What Jordan wants the film to communicate is that people can change the way they live and alter the fate of albatrosses of Midway. “It’s a message of horror, but also beauty and hope,” he said. “And love.”

 

A SIMPLE SONG OF HOPE

Where could I go from that angry poem begun

when I first saw that heartbreaking photo? How could I

summon words of “beauty and hope” or even “love”?!

 

Since then, I have learned that the name of the world’s

oldest known wild bird (she was tagged Z333 in 1951)

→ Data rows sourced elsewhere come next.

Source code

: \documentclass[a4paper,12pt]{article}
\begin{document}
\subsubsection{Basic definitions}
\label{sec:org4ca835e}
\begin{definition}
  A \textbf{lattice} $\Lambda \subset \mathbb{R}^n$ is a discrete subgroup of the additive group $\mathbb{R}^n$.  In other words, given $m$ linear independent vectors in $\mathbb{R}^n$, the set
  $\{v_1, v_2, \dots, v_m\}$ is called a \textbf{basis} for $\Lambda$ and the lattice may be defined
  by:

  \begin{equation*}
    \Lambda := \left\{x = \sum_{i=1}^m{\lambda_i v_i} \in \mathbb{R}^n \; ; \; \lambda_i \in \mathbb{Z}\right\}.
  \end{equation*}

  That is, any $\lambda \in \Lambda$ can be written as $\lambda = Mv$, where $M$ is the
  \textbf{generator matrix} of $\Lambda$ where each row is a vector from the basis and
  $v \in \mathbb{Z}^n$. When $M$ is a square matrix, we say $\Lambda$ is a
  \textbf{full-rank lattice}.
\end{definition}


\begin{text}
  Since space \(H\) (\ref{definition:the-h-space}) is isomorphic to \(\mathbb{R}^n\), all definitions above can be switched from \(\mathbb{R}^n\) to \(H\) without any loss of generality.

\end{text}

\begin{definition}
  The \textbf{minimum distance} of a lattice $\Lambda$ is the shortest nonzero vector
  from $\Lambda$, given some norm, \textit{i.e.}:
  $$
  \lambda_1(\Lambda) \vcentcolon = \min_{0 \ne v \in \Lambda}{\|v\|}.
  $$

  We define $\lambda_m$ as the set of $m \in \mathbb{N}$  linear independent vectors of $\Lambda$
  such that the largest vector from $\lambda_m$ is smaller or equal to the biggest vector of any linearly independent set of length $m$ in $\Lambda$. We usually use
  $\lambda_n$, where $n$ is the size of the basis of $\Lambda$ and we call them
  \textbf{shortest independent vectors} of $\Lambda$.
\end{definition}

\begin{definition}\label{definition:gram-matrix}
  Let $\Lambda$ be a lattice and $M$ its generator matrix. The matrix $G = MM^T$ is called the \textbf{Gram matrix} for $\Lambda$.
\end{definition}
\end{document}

is a Laysan albatross or mōlī named Wisdom.

On December 21, 2023 she returned to Midway Atoll.

 

With millions of other albatrosses she returns to nest and raise

her young in Papahānaumokuākea Marine National

Monument. She’s seen to embody Hawaiian deity, Lono,

a sacred being. She has lived nearly ¾ of a century

(most albatrosses survive to about 50).

 

Bird counters come yearly to witness this priceless part of

Earth’s evolution over millions of years, to wonder at their

beauty and power but also to lament the trash and debris

strewn around the birds’ nests, washed up on beaches.

 

They return with this message: to see these magnificent

creatures is to know that they are part of us, ones we must,

in this time of crisis, welcome and protect as a holy trust.

Nancy Corson Carter, professor emerita of humanities at Eckerd College, has published two poetry books, Dragon Poems and The Sourdough Dream Kit, and three poetry chapbooks. Some of her poems, drawings, and photos appear in her nonfiction book, Martha, Mary, and Jesus: Weaving Action and Contemplation in Daily Life and in her memoir, The Never-Quite-Ending War: a WWII GI Daughter's Stories.